DATASET RECORDS START
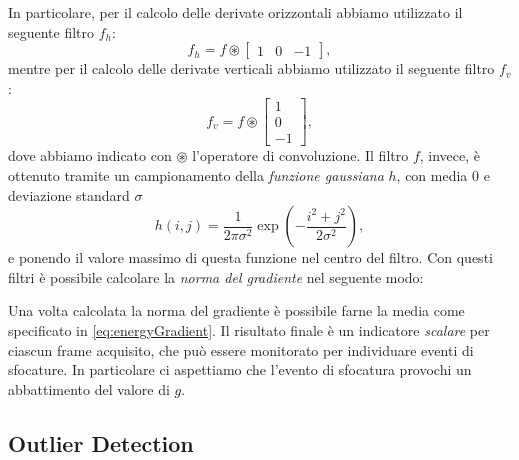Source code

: \documentclass{llncs}
\begin{document}
In particolare, per il calcolo delle derivate orizzontali  abbiamo utilizzato il seguente filtro $f_h$:
\[f_h = f \circledast \left[ \begin{array}{rcl}
1 & 0 & -1
\end{array}\right], \] 
mentre per il calcolo delle derivate verticali abbiamo utilizzato il seguente filtro $f_v$:
\[f_v = f \circledast \left[ \begin{array}{r}
1 \\ 0 \\ -1
\end{array}\right], \]
dove abbiamo indicato con $\circledast$ l'operatore di convoluzione.
Il filtro $f$, invece, \`e ottenuto tramite un campionamento della \textit{funzione gaussiana} $h$, con media $0$ e deviazione standard $\sigma$
\begin{equation}
\label{eq:gaussian}
h(i,j)=\frac{1}{2\pi\sigma^2}\exp\left(-\frac{i^2+j^2}{2\sigma^2}\right),
\end{equation}
e ponendo il valore massimo di questa funzione nel centro del filtro.
Con questi filtri \`e possibile calcolare la \textit{norma del gradiente} nel seguente modo:

Una volta calcolata la norma del gradiente \`e possibile farne la media come specificato in \eqref{eq:energyGradient}.
Il risultato finale \`e un indicatore \textit{scalare} per ciascun frame acquisito, che pu\`o essere monitorato per individuare eventi di sfocature. 
In particolare ci aspettiamo che l'evento di sfocatura provochi un abbattimento del valore di $g$.





%
%
%
%

\subsection{Outlier Detection}\label{subsec:MonitoringScheme}
\end{document}
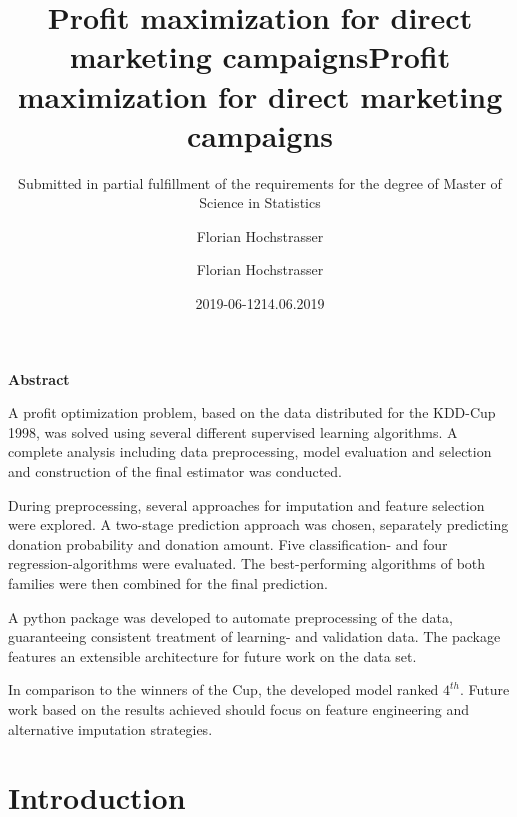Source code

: \documentclass[
  11pt,
  a4paper,
  DIV=12,captions=tableheading,oneside,titlepage]{scrbook}
\title{Profit maximization for direct marketing campaigns}
\author{Florian Hochstrasser}
\date{2019-06-12}
\makeatletter
\newcommand\abstractname{Abstract}  %
\newenvironment{abstract}{%
      \titlepage
      \null\vfil
      \@beginparpenalty\@lowpenalty
      \begin{center}%
        \bfseries \abstractname
        \@endparpenalty\@M
      \end{center}}%
     {\par\vfil\null\endtitlepage}
\newenvironment{abstract}{%
      \if@twocolumn
        \addchap*{\abstractname}%
      \else
        \small
        \begin{center}%
          \addchap*{\abstractname}%
        \end{center}%
        \quotation
      \fi}
      {\if@twocolumn\else\endquotation\fi}
\let\oldmaketitle\maketitle
\makeatother
\begin{document}
\maketitle

\begin{titlepage}

\titlehead{Master Thesis}
\title{Profit maximization for direct marketing campaigns}
\subject{An application of data-driven decision making}
\subtitle{Submitted in partial fulfillment of the requirements for the degree of Master of Science in Statistics}
\author{Florian Hochstrasser}
\date{14.06.2019}
\publishers{Supervisor: Jacques Zuber}

\end{titlepage}

\let\maketitle\oldmaketitle
\maketitle

\begin{abstract}
A profit optimization problem, based on the data distributed for the KDD-Cup 1998, was solved using several different supervised learning algorithms. A complete analysis including data preprocessing, model evaluation and selection and construction of the final estimator was conducted.

During preprocessing, several approaches for imputation and feature selection were explored. A two-stage prediction approach was chosen, separately predicting donation probability and donation amount. Five classification- and four regression-algorithms were evaluated. The best-performing algorithms of both families were then combined for the final prediction.

A python package was developed to automate preprocessing of the data, guaranteeing consistent treatment of learning- and validation data. The package features an extensible architecture for future work on the data set.

In comparison to the winners of the Cup, the developed model ranked $4^{th}$. Future work based on the results achieved should focus on feature engineering and alternative imputation strategies.
\end{abstract}

{
\setcounter{tocdepth}{2}
\tableofcontents
}
\listoffigures
\hypertarget{intro}{%
\chapter{Introduction}\label{intro}}
\end{document}
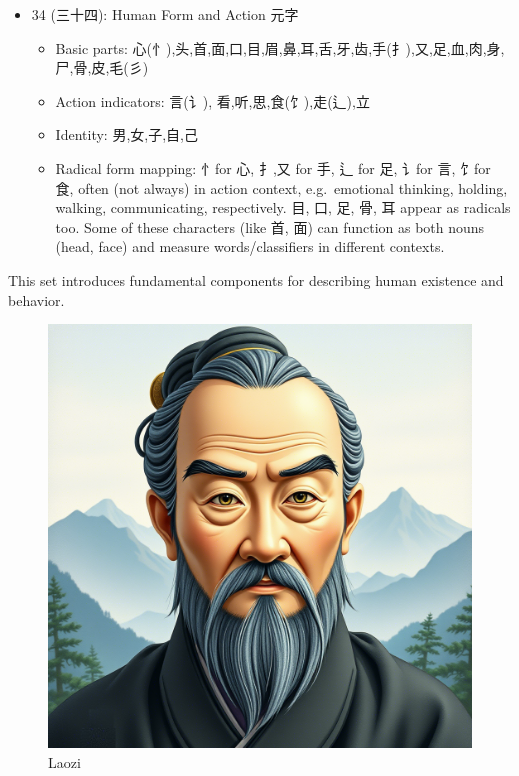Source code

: \begin{itemize}
\tightlist
\item
  34 (三十四): Human Form and Action 元字

  \begin{itemize}
  \tightlist
  \item
    Basic parts:
    心(忄),头,首,面,口,目,眉,鼻,耳,舌,牙,齿,手(扌),又,足,血,肉,身,尸,骨,皮,毛(彡)
  \item
    Action indicators: 言(讠), 看,听,思,食(饣),走(辶),立
  \item
    Identity: 男,女,子,自,己
  \item
    Radical form mapping: 忄for 心, 扌,又 for 手, 辶 for 足, 讠for 言,
    饣for 食, often (not always) in action context, e.g.~emotional
    thinking, holding, walking, communicating, respectively. 目, 口, 足,
    骨, 耳 appear as radicals too. Some of these characters (like 首,
    面) can function as both nouns (head, face) and measure
    words/classifiers in different contexts.
  \end{itemize}
\end{itemize}

This set introduces fundamental components for describing human
existence and behavior.

\begin{figure}
\centering
\includegraphics{./images/laozi-qwen-max.png}
\caption{Laozi}
\end{figure}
DATASET RECORDS END
- _WHAT TO WORK ON_
Your task is to copy each line of the entries that includes the word "derivate".

- _PROBLEM SOLUTION_
In particolare, per il calcolo delle derivate orizzontali  abbiamo utilizzato il seguente filtro $f_h$:
mentre per il calcolo delle derivate verticali abbiamo utilizzato il seguente filtro $f_v$:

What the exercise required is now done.